DATA DISCOVERY AND DISTRIBUTED REPRESENTATION FOR BETTER CULTURAL HERITAGE OBSERVATION AND LEARNING

D. Paneva-Marinova 1, J. Stoikov1, L. Pavlova2, A. Nikolova1

1Institute of Mathematics and Informatics, Bulgarian Academy of Sciences (BULGARIA)
2Laboratory of Telematics, Bulgarian Academy of Sciences (BULGARIA)
The objective of this paper is to present a new learning approach that support the educational process by facilitating a more effective learning content exploration, using automatic data discovery methods linking synonym learning concepts.
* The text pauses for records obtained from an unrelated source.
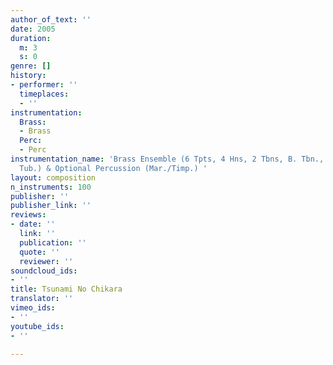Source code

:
 ```yaml
---
author_of_text: ''
date: 2005
duration:
  m: 3
  s: 0
genre: []
history:
- performer: ''
  timeplaces:
  - ''
instrumentation:
  Brass:
  - Brass
  Perc:
  - Perc
instrumentation_name: 'Brass Ensemble (6 Tpts, 4 Hns, 2 Tbns, B. Tbn., 2 Euph., 2
  Tub.) & Optional Percussion (Mar./Timp.) '
layout: composition
n_instruments: 100
publisher: ''
publisher_link: ''
reviews:
- date: ''
  link: ''
  publication: ''
  quote: ''
  reviewer: ''
soundcloud_ids:
- ''
title: Tsunami No Chikara
translator: ''
vimeo_ids:
- ''
youtube_ids:
- ''

---
```

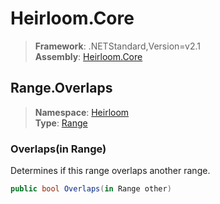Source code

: # Heirloom.Core

> **Framework**: .NETStandard,Version=v2.1  
> **Assembly**: [Heirloom.Core][0]  

## Range.Overlaps

> **Namespace**: [Heirloom][0]  
> **Type**: [Range][1]  

### Overlaps(in Range)

Determines if this range overlaps another range.

```cs
public bool Overlaps(in Range other)
```

[0]: ../../../Heirloom.Core.md
[1]: ../Range.md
In such way the study focuses on the content synthesizing activity, striving to deliver solutions for enhanced learning experience in the systems for digital cultural assets, that are not the usual environments for learning activities but preserve a valuable collection of cultural treasures and knowledge for humanity. The automatic data discovery methods and in particular the method of distributed representation could produce the required improvements to the learning experience of the users through facilitating the retrieval and analysis of specific data curation representations. The identification of both semantic and syntactic parallels in complex datasets from various data sources is crucial for complying with the requirements for data purity and their unambiguity. The concept of this study is to amend data quality by automatically detecting data pairs that represent the same entity and choosing the correct one, and it is achieved by using the computation model of the distributed representations, that aims to assist the meaningful demonstration of educational data. Identifying a duplicate value between two tables is an example of Entity Resolution, which spans to the task of identifying tuples pairs that represent the same entity. For example, the tuple ⟨Alexander The Great, King of Macedonia⟩ and ⟨Alexander III the Great, Basileus of Macedonia⟩ refer to the same person. In such a scenario the aim is to overcome the need for labeled data in order to identify both semantic and syntactic parallels, by utilizing distributed representations of tuples. As a result, the solution will support the learner to unambiguously understand the data about cultural objects, which being derived from disparate sources can be expressed with many synonyms. Moreover, the actions, which are part of the presented model, are diverse enough to be interpreted differently in a specific context and can be combined freely to support more personalized systems, ultimately increasing the users’ satisfaction with their interaction with the digital environment.